The first three months of 2021 accelerated the boom in special purpose acquisition company (SPAC) issues to record highs. Following a banner year in 2020, the number of SPACs that had initial public offerings (IPOs) soared in the first quarter of 2021.

Here’s how many SPACs went public over the past two quarters, broken down by month.

MonthNumber of SPAC IPOs
October 202033
November 202020
December 202037
January 202186
February 202197
March 2021109
Data source: SPAC Research via CNBC

However, the number of SPAC IPOs has dropped in April, with just 10 offerings this month so far. Here’s why.

What’s changed for SPACs over the past month

Although some SPACs started to pull back in February as investors sold their speculative growth stocks to instead invest in value stocks that could benefit from economic reopenings, the number of SPAC new issues continued to march higher despite rising concerns around valuations and talk of a SPAC bubble.

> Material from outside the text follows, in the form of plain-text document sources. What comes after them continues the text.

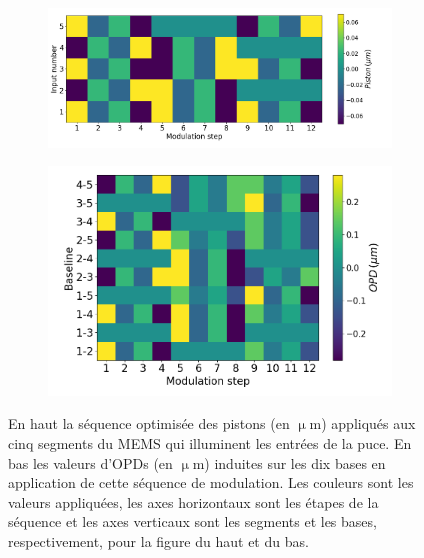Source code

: \begin{figure}[ht!]
    \centering
    \begin{subfigure}{0.8\textwidth}
        \centering
        \includegraphics[width=\textwidth]{Figure_Chap3/20220826_MEMSModulationSequence_GoodSampling_step12.png}
    \end{subfigure}
    \begin{subfigure}{0.8\textwidth}
        \centering
        \includegraphics[width=\textwidth]{Figure_Chap3/20220826_MEMSModulationSequence_GoodSampling_step12_DiffBase.png}
    \end{subfigure}
    \caption[Séquence optimisée de modulation des MEMS à 12 pas pour échantillonner les franges sur FIRSTv2.]{En haut la séquence optimisée des pistons (en $\upmu$m) appliqués aux cinq segments du MEMS qui illuminent les entrées de la puce. En bas les valeurs d'OPDs (en $\upmu$m) induites sur les dix bases en application de cette séquence de modulation. Les couleurs sont les valeurs appliquées, les axes horizontaux sont les étapes de la séquence et les axes verticaux sont les segments et les bases, respectivement, pour la figure du haut et du bas.}
    \label{fig:ModSeq12}
\end{figure}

A few things have happened over the past month. For starters, the sheer number of SPACs filing to go public has led to a massive backlog in the amount of paperwork that lawyers, investment bankers, and auditors have to process, according to a Bloomberg report in late March. That has created an administrative bottleneck, lengthening the amount of time it takes for a SPAC to go public.

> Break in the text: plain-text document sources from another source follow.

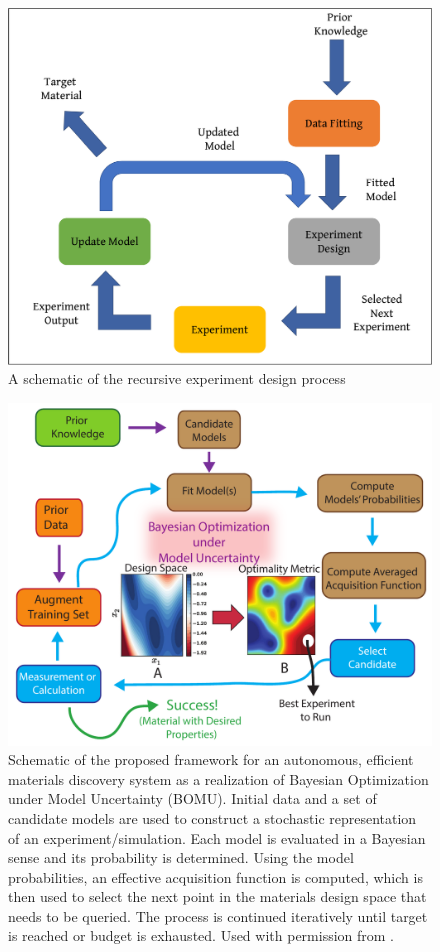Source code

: \documentclass[utf8]{frontiersSCNS} %
\begin{document}
\begin{figure}[!]
\centering
\includegraphics[scale=0.3]{./figures/experiment_design}
\caption{A schematic of the recursive experiment design process}
\label{fig:01}
\end{figure}

\begin{figure}[!]
\centering
\includegraphics[scale=0.5]{./figures/BOMU}
\caption{Schematic of the proposed framework for an autonomous, efficient materials discovery system as a realization of Bayesian Optimization under Model Uncertainty (BOMU). Initial data and a set of candidate models are used to construct a stochastic representation of an experiment/simulation. Each model is evaluated in a Bayesian sense and its probability is determined. Using the model probabilities, an effective acquisition function is computed, which is then used to select the next point in the materials design space that needs to be queried. The process is continued iteratively until target is reached or budget is exhausted. Used with permission from \cite{talapatra2018autonomous}.}
\label{fig:02}
\end{figure}
\end{document}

Secondly and perhaps more importantly, the SEC released a public statement in early April warning SPACs that outstanding warrants may need to be reclassified for accounting purposes. Instead of being considered equity, warrants may need to be considered liabilities measured at fair value, with changes in fair value being reported on the income statement. The notice has created considerable uncertainty in the SPAC market because the guidance has not yet been finalized.

What the potential new guidance on SPAC warrants could mean

Many SPACs may need to go back and re-do financial statements that had previously been filed, creating yet another headache for the same bankers, lawyers, and auditors who are already overwhelmed. Additionally, a lot of SPACs consist of relatively small teams that may not be prepared for the sophisticated process of tracking and accounting for market fluctuations in warrants.

The new scrutiny has shaken investor confidence in SPACs when many were already declining in the recent volatility.

Why warrants are a big deal for SPACs

Warrants are a mainstay of SPAC deals. Typically, a SPAC goes public with units that include common stock and fractional warrants that are thrown in as a bonus for institutional investors that participate in the IPO. Shortly after the IPO, the units can be split into shares and warrants that trade separately. Whole warrants will then usually allow investors to buy the stock at a strike price of $11.50 and become exercisable at a later date.

Outlook on SPACs 

Some SPACs are already starting to give investors an idea of the potential impact of the proposed changes. Northern Genesis Acquisition (NYSE: NGA), which is merging with Canadian commercial electric vehicle maker Lion Electric, filed an 8-K with the SEC this week breaking down how historical statements would need to be restated, demonstrating that the change may not be as intimidating as feared.